▽

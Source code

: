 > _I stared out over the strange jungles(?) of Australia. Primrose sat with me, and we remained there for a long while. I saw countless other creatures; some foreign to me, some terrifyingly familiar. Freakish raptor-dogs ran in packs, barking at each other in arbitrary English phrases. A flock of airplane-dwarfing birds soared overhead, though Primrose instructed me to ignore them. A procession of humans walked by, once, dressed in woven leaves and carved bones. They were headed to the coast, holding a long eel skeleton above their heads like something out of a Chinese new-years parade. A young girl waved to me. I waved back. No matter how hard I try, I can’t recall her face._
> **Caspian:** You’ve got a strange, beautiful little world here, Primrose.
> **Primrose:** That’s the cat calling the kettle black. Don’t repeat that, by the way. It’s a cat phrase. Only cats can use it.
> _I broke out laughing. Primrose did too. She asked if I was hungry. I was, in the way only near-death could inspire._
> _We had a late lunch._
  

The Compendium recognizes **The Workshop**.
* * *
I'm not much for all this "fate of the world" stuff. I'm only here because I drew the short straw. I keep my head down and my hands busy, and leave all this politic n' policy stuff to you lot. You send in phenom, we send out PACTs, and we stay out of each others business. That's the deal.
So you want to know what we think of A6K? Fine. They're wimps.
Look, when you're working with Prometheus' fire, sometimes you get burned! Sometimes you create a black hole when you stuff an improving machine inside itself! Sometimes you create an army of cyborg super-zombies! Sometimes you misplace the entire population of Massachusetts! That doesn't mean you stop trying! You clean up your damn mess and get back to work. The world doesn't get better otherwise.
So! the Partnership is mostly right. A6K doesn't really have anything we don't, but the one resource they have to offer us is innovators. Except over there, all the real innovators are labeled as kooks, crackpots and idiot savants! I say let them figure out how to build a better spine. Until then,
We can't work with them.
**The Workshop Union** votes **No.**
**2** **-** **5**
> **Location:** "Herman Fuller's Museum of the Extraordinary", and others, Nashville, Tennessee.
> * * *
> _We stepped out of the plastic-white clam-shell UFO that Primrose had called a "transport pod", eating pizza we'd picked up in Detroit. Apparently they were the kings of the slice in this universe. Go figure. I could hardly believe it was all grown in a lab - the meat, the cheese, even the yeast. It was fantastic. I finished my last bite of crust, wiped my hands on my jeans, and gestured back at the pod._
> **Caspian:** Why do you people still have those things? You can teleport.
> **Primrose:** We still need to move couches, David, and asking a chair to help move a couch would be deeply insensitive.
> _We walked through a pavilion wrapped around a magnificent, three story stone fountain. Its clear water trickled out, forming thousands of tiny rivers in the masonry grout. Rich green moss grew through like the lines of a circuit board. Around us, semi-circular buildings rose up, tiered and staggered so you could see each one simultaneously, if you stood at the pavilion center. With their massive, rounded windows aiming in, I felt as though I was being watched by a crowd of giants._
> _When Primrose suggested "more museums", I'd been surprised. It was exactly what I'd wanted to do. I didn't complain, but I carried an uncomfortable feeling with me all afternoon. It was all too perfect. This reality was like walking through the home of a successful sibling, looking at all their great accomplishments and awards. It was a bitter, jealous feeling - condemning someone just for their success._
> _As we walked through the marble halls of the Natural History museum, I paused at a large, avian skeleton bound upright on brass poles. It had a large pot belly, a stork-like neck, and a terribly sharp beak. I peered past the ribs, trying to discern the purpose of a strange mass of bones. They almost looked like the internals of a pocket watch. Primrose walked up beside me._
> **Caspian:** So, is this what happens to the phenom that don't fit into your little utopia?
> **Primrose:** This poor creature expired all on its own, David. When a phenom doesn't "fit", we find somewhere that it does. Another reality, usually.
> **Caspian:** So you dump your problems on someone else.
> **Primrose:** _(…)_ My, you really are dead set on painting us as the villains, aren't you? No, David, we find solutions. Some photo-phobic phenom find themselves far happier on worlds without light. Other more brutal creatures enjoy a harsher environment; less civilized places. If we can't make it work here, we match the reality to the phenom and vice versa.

△

### Work request
What lines above contain the word "Caspian"? Return each such line.

### Worked solution
> **Caspian:** You’ve got a strange, beautiful little world here, Primrose.
> **Caspian:** Why do you people still have those things? You can teleport.
> **Caspian:** So, is this what happens to the phenom that don't fit into your little utopia?
> **Caspian:** So you dump your problems on someone else.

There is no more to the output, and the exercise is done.